━━ Dataset records ━━
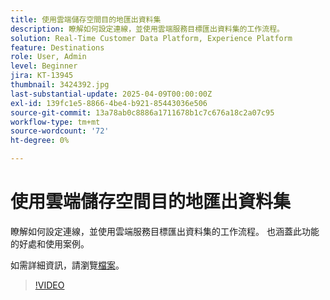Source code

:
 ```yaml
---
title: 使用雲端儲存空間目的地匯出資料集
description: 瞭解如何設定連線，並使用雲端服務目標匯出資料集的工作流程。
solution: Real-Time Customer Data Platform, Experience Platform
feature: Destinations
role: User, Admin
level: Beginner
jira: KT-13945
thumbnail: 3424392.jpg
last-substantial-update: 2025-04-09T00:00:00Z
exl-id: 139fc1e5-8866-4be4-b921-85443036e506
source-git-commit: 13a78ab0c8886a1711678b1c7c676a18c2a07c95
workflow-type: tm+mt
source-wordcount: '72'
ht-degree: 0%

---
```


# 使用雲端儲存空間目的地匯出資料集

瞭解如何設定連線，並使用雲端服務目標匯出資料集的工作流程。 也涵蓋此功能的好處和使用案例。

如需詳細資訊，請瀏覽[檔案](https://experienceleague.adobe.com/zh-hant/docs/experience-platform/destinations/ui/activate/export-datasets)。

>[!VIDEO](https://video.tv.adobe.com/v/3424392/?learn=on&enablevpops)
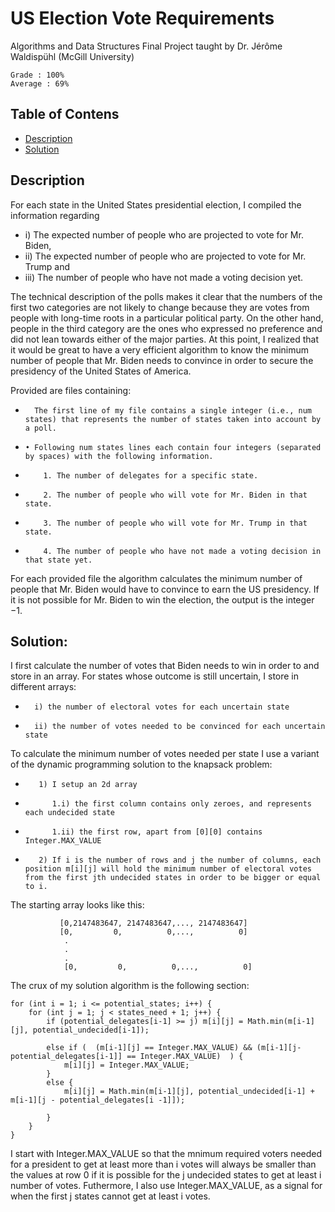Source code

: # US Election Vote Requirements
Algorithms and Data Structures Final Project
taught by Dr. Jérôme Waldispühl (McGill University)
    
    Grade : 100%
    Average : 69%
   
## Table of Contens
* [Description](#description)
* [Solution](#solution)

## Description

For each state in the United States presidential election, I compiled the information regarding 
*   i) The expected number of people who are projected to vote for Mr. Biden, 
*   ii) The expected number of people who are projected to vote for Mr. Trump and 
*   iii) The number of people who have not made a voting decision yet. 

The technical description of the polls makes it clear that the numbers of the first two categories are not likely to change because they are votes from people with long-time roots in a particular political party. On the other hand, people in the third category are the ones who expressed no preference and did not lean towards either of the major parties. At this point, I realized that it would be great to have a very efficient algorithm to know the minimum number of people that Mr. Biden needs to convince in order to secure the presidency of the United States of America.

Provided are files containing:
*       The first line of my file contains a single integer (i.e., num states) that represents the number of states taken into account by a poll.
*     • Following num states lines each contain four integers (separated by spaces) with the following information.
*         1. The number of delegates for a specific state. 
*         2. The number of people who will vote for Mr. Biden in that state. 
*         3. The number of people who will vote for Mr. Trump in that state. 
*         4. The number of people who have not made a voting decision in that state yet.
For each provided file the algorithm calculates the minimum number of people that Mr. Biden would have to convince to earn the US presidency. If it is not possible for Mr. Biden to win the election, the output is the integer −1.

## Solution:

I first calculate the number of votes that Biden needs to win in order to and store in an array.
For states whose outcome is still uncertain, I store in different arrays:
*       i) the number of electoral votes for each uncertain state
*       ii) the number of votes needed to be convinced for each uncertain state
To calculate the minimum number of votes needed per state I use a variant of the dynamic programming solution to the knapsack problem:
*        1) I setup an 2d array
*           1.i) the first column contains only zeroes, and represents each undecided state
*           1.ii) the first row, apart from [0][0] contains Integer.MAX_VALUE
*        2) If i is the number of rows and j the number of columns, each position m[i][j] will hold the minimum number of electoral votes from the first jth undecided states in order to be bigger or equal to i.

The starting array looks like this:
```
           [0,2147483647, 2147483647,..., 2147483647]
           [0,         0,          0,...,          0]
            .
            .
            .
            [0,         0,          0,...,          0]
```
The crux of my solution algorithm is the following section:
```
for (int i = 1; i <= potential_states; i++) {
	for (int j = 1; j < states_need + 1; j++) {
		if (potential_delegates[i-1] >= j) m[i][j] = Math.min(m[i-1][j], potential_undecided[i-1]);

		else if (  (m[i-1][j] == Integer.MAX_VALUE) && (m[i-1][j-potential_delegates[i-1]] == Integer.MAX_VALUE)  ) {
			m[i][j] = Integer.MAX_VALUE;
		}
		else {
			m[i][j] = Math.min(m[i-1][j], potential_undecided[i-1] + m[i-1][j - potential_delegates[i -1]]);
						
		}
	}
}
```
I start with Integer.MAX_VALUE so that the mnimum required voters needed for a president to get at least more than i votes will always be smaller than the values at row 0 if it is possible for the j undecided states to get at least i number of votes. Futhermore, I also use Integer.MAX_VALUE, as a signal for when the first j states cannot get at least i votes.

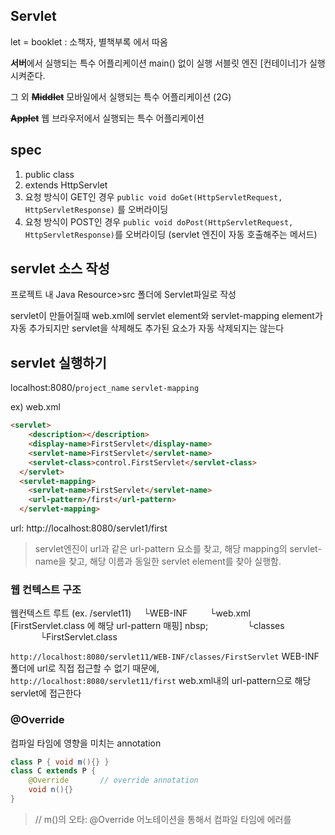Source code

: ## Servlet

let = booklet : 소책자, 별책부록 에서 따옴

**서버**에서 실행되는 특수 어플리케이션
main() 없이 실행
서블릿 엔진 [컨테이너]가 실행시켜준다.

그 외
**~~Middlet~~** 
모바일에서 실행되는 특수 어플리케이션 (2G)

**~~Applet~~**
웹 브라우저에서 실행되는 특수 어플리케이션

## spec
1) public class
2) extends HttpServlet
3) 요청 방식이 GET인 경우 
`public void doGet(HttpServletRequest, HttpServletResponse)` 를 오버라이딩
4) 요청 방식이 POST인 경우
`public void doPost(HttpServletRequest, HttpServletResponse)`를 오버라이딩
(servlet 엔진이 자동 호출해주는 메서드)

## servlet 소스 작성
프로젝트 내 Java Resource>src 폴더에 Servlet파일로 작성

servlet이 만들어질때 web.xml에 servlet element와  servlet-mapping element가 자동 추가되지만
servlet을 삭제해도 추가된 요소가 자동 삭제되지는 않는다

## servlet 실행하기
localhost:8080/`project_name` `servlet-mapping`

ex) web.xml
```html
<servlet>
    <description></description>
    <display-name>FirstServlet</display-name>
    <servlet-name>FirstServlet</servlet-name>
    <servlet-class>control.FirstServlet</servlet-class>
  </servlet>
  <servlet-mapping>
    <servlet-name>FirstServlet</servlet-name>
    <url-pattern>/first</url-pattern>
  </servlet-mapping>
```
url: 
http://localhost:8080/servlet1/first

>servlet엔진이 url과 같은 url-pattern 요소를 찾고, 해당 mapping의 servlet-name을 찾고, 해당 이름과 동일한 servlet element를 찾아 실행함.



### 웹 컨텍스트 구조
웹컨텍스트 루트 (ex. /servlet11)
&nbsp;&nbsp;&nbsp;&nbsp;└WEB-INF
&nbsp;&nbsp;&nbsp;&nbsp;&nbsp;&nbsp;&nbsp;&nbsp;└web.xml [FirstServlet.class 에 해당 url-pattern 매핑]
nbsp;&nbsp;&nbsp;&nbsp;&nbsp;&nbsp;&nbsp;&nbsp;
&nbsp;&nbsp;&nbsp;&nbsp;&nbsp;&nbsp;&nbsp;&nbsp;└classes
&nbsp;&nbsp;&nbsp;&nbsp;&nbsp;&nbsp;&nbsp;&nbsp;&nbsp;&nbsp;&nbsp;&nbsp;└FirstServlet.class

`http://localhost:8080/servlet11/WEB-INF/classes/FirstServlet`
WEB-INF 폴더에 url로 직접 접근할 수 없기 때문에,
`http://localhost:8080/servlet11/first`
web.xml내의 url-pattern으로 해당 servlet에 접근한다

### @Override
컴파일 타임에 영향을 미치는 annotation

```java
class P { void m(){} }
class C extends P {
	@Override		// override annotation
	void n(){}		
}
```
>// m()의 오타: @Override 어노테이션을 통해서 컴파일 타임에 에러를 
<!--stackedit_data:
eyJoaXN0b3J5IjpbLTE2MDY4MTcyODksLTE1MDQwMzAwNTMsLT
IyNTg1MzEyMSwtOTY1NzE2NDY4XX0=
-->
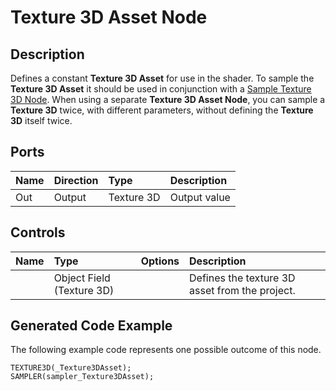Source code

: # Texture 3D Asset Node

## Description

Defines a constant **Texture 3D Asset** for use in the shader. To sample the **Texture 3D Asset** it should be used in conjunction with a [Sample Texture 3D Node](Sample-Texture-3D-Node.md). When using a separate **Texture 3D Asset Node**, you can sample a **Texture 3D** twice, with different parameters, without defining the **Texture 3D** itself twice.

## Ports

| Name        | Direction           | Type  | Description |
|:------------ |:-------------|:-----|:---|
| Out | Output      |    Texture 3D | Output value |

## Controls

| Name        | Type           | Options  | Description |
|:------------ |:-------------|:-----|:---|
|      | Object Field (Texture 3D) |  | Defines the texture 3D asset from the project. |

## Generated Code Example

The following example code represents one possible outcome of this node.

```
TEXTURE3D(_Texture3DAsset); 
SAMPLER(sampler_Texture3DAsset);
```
━━━
=== Work task ===
From the line containing "For each state" down to the line containing "For states whose" in the material above, reproduce every line exactly, including the two end lines.

=== Written solution ===
For each state in the United States presidential election, I compiled the information regarding 
*   i) The expected number of people who are projected to vote for Mr. Biden, 
*   ii) The expected number of people who are projected to vote for Mr. Trump and 
*   iii) The number of people who have not made a voting decision yet. 

The technical description of the polls makes it clear that the numbers of the first two categories are not likely to change because they are votes from people with long-time roots in a particular political party. On the other hand, people in the third category are the ones who expressed no preference and did not lean towards either of the major parties. At this point, I realized that it would be great to have a very efficient algorithm to know the minimum number of people that Mr. Biden needs to convince in order to secure the presidency of the United States of America.

Provided are files containing:
*       The first line of my file contains a single integer (i.e., num states) that represents the number of states taken into account by a poll.
*     • Following num states lines each contain four integers (separated by spaces) with the following information.
*         1. The number of delegates for a specific state. 
*         2. The number of people who will vote for Mr. Biden in that state. 
*         3. The number of people who will vote for Mr. Trump in that state. 
*         4. The number of people who have not made a voting decision in that state yet.
For each provided file the algorithm calculates the minimum number of people that Mr. Biden would have to convince to earn the US presidency. If it is not possible for Mr. Biden to win the election, the output is the integer −1.

## Solution:

I first calculate the number of votes that Biden needs to win in order to and store in an array.
For states whose outcome is still uncertain, I store in different arrays:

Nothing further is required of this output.